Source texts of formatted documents
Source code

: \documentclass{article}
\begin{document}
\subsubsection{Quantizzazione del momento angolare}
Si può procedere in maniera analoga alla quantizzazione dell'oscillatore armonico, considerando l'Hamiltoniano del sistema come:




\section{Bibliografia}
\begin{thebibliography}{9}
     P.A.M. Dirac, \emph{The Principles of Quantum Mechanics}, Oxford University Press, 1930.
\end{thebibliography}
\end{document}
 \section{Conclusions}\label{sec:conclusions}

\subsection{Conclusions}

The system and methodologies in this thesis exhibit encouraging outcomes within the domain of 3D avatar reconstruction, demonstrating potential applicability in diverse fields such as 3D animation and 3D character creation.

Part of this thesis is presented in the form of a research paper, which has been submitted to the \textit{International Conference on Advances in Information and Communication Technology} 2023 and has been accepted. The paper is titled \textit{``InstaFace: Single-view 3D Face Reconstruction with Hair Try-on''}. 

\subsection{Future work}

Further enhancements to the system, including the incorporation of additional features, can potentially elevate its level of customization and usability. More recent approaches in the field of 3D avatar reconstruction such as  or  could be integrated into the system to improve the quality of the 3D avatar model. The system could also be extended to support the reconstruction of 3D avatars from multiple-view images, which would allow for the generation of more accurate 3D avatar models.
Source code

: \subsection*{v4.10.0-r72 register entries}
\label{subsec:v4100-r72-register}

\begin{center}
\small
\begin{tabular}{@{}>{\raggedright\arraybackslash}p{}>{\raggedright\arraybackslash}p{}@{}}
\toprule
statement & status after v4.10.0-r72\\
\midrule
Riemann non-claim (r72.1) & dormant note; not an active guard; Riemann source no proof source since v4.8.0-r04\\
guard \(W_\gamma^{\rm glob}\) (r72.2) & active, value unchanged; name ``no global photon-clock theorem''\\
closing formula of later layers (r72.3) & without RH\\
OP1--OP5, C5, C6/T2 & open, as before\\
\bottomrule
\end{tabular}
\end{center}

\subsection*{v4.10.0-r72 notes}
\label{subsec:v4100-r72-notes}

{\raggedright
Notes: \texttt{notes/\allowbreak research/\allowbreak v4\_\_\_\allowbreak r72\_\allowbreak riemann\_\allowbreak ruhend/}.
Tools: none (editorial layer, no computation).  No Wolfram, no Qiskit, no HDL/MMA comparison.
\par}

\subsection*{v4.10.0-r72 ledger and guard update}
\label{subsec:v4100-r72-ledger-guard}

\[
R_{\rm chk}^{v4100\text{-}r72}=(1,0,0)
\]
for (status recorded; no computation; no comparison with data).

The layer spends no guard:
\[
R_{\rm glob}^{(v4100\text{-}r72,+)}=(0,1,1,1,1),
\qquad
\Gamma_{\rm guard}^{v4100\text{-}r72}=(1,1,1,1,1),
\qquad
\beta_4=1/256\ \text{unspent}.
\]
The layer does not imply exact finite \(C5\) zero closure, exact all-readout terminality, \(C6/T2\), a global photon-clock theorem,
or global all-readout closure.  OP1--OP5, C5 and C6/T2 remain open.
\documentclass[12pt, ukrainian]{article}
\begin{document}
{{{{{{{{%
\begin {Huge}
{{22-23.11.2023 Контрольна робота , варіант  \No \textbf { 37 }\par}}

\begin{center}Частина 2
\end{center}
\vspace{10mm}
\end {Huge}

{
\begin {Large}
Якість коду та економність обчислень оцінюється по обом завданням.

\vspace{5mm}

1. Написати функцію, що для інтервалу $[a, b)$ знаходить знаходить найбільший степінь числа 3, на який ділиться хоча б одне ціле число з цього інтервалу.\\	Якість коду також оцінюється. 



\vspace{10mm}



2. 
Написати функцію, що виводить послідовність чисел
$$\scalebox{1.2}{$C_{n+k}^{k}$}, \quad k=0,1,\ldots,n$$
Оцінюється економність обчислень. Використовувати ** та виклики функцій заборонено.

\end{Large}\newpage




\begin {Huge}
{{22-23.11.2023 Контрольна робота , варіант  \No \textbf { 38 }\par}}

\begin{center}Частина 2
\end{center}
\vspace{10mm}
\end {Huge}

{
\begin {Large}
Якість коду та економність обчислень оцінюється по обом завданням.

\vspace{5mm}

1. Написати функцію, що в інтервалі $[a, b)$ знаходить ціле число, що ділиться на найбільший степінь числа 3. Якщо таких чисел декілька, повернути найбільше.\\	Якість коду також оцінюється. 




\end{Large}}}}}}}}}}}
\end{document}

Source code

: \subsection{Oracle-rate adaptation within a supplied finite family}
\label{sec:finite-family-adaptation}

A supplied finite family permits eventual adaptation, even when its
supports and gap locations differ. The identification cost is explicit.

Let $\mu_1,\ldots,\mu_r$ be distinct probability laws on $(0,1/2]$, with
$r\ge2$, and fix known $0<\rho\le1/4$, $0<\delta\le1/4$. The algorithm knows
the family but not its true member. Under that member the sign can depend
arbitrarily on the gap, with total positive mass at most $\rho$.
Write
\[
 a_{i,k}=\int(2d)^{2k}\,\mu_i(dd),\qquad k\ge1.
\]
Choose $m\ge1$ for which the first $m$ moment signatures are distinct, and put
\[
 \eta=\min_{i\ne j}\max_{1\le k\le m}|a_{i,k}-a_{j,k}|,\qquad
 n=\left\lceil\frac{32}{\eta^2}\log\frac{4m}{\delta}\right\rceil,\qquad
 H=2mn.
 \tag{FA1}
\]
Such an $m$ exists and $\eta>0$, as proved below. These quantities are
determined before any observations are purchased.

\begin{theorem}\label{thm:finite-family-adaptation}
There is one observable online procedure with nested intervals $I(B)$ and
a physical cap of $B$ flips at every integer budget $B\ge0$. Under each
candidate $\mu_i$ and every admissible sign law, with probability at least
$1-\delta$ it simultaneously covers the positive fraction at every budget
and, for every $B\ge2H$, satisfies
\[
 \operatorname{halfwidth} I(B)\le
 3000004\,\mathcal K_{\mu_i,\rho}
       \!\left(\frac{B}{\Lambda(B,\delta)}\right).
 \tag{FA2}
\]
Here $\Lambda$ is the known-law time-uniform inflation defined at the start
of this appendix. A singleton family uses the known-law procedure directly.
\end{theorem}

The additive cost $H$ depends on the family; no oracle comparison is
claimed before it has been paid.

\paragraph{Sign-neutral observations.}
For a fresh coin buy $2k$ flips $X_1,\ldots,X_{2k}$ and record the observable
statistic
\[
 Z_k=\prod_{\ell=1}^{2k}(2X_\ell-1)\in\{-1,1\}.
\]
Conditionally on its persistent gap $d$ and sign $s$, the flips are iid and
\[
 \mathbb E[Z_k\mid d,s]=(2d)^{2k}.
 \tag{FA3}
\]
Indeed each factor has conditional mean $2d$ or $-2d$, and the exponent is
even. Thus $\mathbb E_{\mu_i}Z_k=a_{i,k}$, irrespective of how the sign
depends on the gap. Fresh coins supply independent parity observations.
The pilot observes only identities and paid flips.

--- Your instructions ---
Nothing above should be left out; write out every record exactly.

--- Completed task ---
Source code

: \documentclass{article}
\begin{document}
\subsubsection{Quantizzazione del momento angolare}
Si può procedere in maniera analoga alla quantizzazione dell'oscillatore armonico, considerando l'Hamiltoniano del sistema come:




\section{Bibliografia}
\begin{thebibliography}{9}
     P.A.M. Dirac, \emph{The Principles of Quantum Mechanics}, Oxford University Press, 1930.
\end{thebibliography}
\end{document}
 \section{Conclusions}\label{sec:conclusions}

\subsection{Conclusions}

The system and methodologies in this thesis exhibit encouraging outcomes within the domain of 3D avatar reconstruction, demonstrating potential applicability in diverse fields such as 3D animation and 3D character creation.

Part of this thesis is presented in the form of a research paper, which has been submitted to the \textit{International Conference on Advances in Information and Communication Technology} 2023 and has been accepted. The paper is titled \textit{``InstaFace: Single-view 3D Face Reconstruction with Hair Try-on''}. 

\subsection{Future work}

Further enhancements to the system, including the incorporation of additional features, can potentially elevate its level of customization and usability. More recent approaches in the field of 3D avatar reconstruction such as  or  could be integrated into the system to improve the quality of the 3D avatar model. The system could also be extended to support the reconstruction of 3D avatars from multiple-view images, which would allow for the generation of more accurate 3D avatar models.
Source code

: \subsection*{v4.10.0-r72 register entries}
\label{subsec:v4100-r72-register}

\begin{center}
\small
\begin{tabular}{@{}>{\raggedright\arraybackslash}p{}>{\raggedright\arraybackslash}p{}@{}}
\toprule
statement & status after v4.10.0-r72\\
\midrule
Riemann non-claim (r72.1) & dormant note; not an active guard; Riemann source no proof source since v4.8.0-r04\\
guard \(W_\gamma^{\rm glob}\) (r72.2) & active, value unchanged; name ``no global photon-clock theorem''\\
closing formula of later layers (r72.3) & without RH\\
OP1--OP5, C5, C6/T2 & open, as before\\
\bottomrule
\end{tabular}
\end{center}

\subsection*{v4.10.0-r72 notes}
\label{subsec:v4100-r72-notes}

{\raggedright
Notes: \texttt{notes/\allowbreak research/\allowbreak v4\_\_\_\allowbreak r72\_\allowbreak riemann\_\allowbreak ruhend/}.
Tools: none (editorial layer, no computation).  No Wolfram, no Qiskit, no HDL/MMA comparison.
\par}

\subsection*{v4.10.0-r72 ledger and guard update}
\label{subsec:v4100-r72-ledger-guard}

\[
R_{\rm chk}^{v4100\text{-}r72}=(1,0,0)
\]
for (status recorded; no computation; no comparison with data).

The layer spends no guard:
\[
R_{\rm glob}^{(v4100\text{-}r72,+)}=(0,1,1,1,1),
\qquad
\Gamma_{\rm guard}^{v4100\text{-}r72}=(1,1,1,1,1),
\qquad
\beta_4=1/256\ \text{unspent}.
\]
The layer does not imply exact finite \(C5\) zero closure, exact all-readout terminality, \(C6/T2\), a global photon-clock theorem,
or global all-readout closure.  OP1--OP5, C5 and C6/T2 remain open.
\documentclass[12pt, ukrainian]{article}
\begin{document}
{{{{{{{{%
\begin {Huge}
{{22-23.11.2023 Контрольна робота , варіант  \No \textbf { 37 }\par}}

\begin{center}Частина 2
\end{center}
\vspace{10mm}
\end {Huge}

{
\begin {Large}
Якість коду та економність обчислень оцінюється по обом завданням.

\vspace{5mm}

1. Написати функцію, що для інтервалу $[a, b)$ знаходить знаходить найбільший степінь числа 3, на який ділиться хоча б одне ціле число з цього інтервалу.\\	Якість коду також оцінюється. 



\vspace{10mm}



2. 
Написати функцію, що виводить послідовність чисел
$$\scalebox{1.2}{$C_{n+k}^{k}$}, \quad k=0,1,\ldots,n$$
Оцінюється економність обчислень. Використовувати ** та виклики функцій заборонено.

\end{Large}\newpage




\begin {Huge}
{{22-23.11.2023 Контрольна робота , варіант  \No \textbf { 38 }\par}}

\begin{center}Частина 2
\end{center}
\vspace{10mm}
\end {Huge}

{
\begin {Large}
Якість коду та економність обчислень оцінюється по обом завданням.

\vspace{5mm}

1. Написати функцію, що в інтервалі $[a, b)$ знаходить ціле число, що ділиться на найбільший степінь числа 3. Якщо таких чисел декілька, повернути найбільше.\\	Якість коду також оцінюється. 




\end{Large}}}}}}}}}}}
\end{document}

Source code

: \subsection{Oracle-rate adaptation within a supplied finite family}
\label{sec:finite-family-adaptation}

A supplied finite family permits eventual adaptation, even when its
supports and gap locations differ. The identification cost is explicit.

Let $\mu_1,\ldots,\mu_r$ be distinct probability laws on $(0,1/2]$, with
$r\ge2$, and fix known $0<\rho\le1/4$, $0<\delta\le1/4$. The algorithm knows
the family but not its true member. Under that member the sign can depend
arbitrarily on the gap, with total positive mass at most $\rho$.
Write
\[
 a_{i,k}=\int(2d)^{2k}\,\mu_i(dd),\qquad k\ge1.
\]
Choose $m\ge1$ for which the first $m$ moment signatures are distinct, and put
\[
 \eta=\min_{i\ne j}\max_{1\le k\le m}|a_{i,k}-a_{j,k}|,\qquad
 n=\left\lceil\frac{32}{\eta^2}\log\frac{4m}{\delta}\right\rceil,\qquad
 H=2mn.
 \tag{FA1}
\]
Such an $m$ exists and $\eta>0$, as proved below. These quantities are
determined before any observations are purchased.

\begin{theorem}\label{thm:finite-family-adaptation}
There is one observable online procedure with nested intervals $I(B)$ and
a physical cap of $B$ flips at every integer budget $B\ge0$. Under each
candidate $\mu_i$ and every admissible sign law, with probability at least
$1-\delta$ it simultaneously covers the positive fraction at every budget
and, for every $B\ge2H$, satisfies
\[
 \operatorname{halfwidth} I(B)\le
 3000004\,\mathcal K_{\mu_i,\rho}
       \!\left(\frac{B}{\Lambda(B,\delta)}\right).
 \tag{FA2}
\]
Here $\Lambda$ is the known-law time-uniform inflation defined at the start
of this appendix. A singleton family uses the known-law procedure directly.
\end{theorem}

The additive cost $H$ depends on the family; no oracle comparison is
claimed before it has been paid.

\paragraph{Sign-neutral observations.}
For a fresh coin buy $2k$ flips $X_1,\ldots,X_{2k}$ and record the observable
statistic
\[
 Z_k=\prod_{\ell=1}^{2k}(2X_\ell-1)\in\{-1,1\}.
\]
Conditionally on its persistent gap $d$ and sign $s$, the flips are iid and
\[
 \mathbb E[Z_k\mid d,s]=(2d)^{2k}.
 \tag{FA3}
\]
Indeed each factor has conditional mean $2d$ or $-2d$, and the exponent is
even. Thus $\mathbb E_{\mu_i}Z_k=a_{i,k}$, irrespective of how the sign
depends on the gap. Fresh coins supply independent parity observations.
The pilot observes only identities and paid flips.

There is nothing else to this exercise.